A bit of lumpy brown rock no bigger than an orange could be the world's first fossilized dinosaur brain.The 133-million-year-old specimen came from the skull of an Iguanodon, a genus of large, iconic herbivores that lived during the Jurassic and Cretaceous periods. Scientists say the innocuous rock contains wrinkles, tubes and folds that are actually fossilized forms of the meninges (the tough cushioning tissue that surrounds the
brain), blood vessels and gray matter. "They've been replaced almost cell for cell by mineral crystals, which have taken the shape and morphology of the original structures," said Alex Liu, a paleontologist at the University of Cambridge who worked on the fossil.
It's incredibly rare to find preserved soft tissue from ancient creatures - flesh and blood are the first things to decay after an animal dies - and no scientist has ever uncovered a fossil brain from a dinosaur. The new specimen raised some eyebrows when it was presented Thursday at the annual meeting of the Society of Vertebrate Paleontology.
But Liu and his colleagues say that, after a decade of examining the brown stone, it's the best interpretation they can come up with for the intricate, delicate structure.
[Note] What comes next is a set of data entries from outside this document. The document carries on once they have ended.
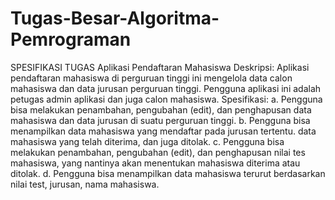 # Tugas-Besar-Algoritma-Pemrograman

SPESIFIKASI TUGAS
Aplikasi Pendaftaran Mahasiswa
Deskripsi: Aplikasi pendaftaran mahasiswa di perguruan tinggi ini mengelola data calon mahasiswa dan data jurusan perguruan tinggi. Pengguna aplikasi ini adalah petugas admin aplikasi dan juga calon mahasiswa.
Spesifikasi:
a.	Pengguna bisa melakukan penambahan, pengubahan (edit), dan penghapusan data mahasiswa dan data jurusan di suatu perguruan tinggi.
b.	Pengguna bisa menampilkan data mahasiswa yang mendaftar pada jurusan tertentu. data mahasiswa yang telah diterima, dan juga ditolak.
c.	Pengguna bisa melakukan penambahan, pengubahan (edit), dan penghapusan nilai tes mahasiswa, yang nantinya akan menentukan mahasiswa diterima atau ditolak.
d.	Pengguna bisa menampilkan data mahasiswa terurut berdasarkan nilai test, jurusan, nama mahasiswa.
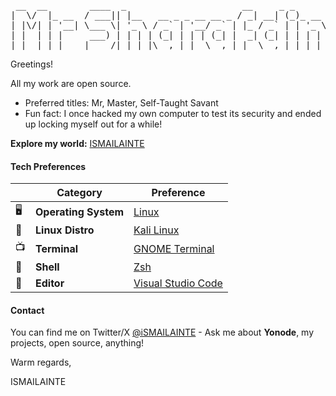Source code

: <pre> __  __        ____  _                      __     _ _       
|  \/  |_ __  / ___|| |__   __ _ _ __ __ _ / _| __| (_)_ __  
| |\/| | &apos;__| \___ \| &apos;_ \ / _` | &apos;__/ _` | |_ / _` | | &apos;_ \ 
| |  | | |     ___) | | | | (_| | | | (_| |  _| (_| | | | | |
|_|  |_|_|    |____/|_| |_|\__,_|_|  \__,_|_|  \__,_|_|_| |_|</pre>

Greetings!

All my work are open source.

- Preferred titles: Mr, Master, Self-Taught Savant
- Fun fact: I once hacked my own computer to test its security and ended up locking myself out for a while!

**Explore my world:** [ISMAILAINTE](https://ismailainte.com)

#### Tech Preferences

| |        **Category**       | **Preference**
|-|-----------------------|-----------------------------------------------------------|
|🖥| **Operating System** | [Linux](https://www.linux.org/)                           |
|🐧| **Linux Distro**     | [Kali Linux](https://www.kali.org/)                       |
|📺| **Terminal**         | [GNOME Terminal](https://wiki.gnome.org/Apps/Terminal)   |
|🐚| **Shell**            | [Zsh](https://www.zsh.org/)                               |
|📝| **Editor**           | [Visual Studio Code](https://github.com/Microsoft/vscode) |

#### Contact

You can find me on Twitter/X [@iSMAILAINTE](https://twitter.com/ismailainte) - Ask me about **Yonode**, my projects, open source, anything!

Warm regards,

ISMAILAINTE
"The wrinkles and folds and pits and grooves ... the tubular structures that look like blood vessels - those are very difficult to explain in any other way," Liu said.
The rock was uncovered by fossil hunter Jamie Hiscocks, who caught it in the glow of his flashlight one night while prowling a British beach after a storm. The tiny specimen, which is rusty brown with oxidized minerals, immediately jumped out at him. It looked like an endocast - a fossil that forms when rock fills in the empty space in a dinosaur's skull, creating a mold of the cavity where its brain once was.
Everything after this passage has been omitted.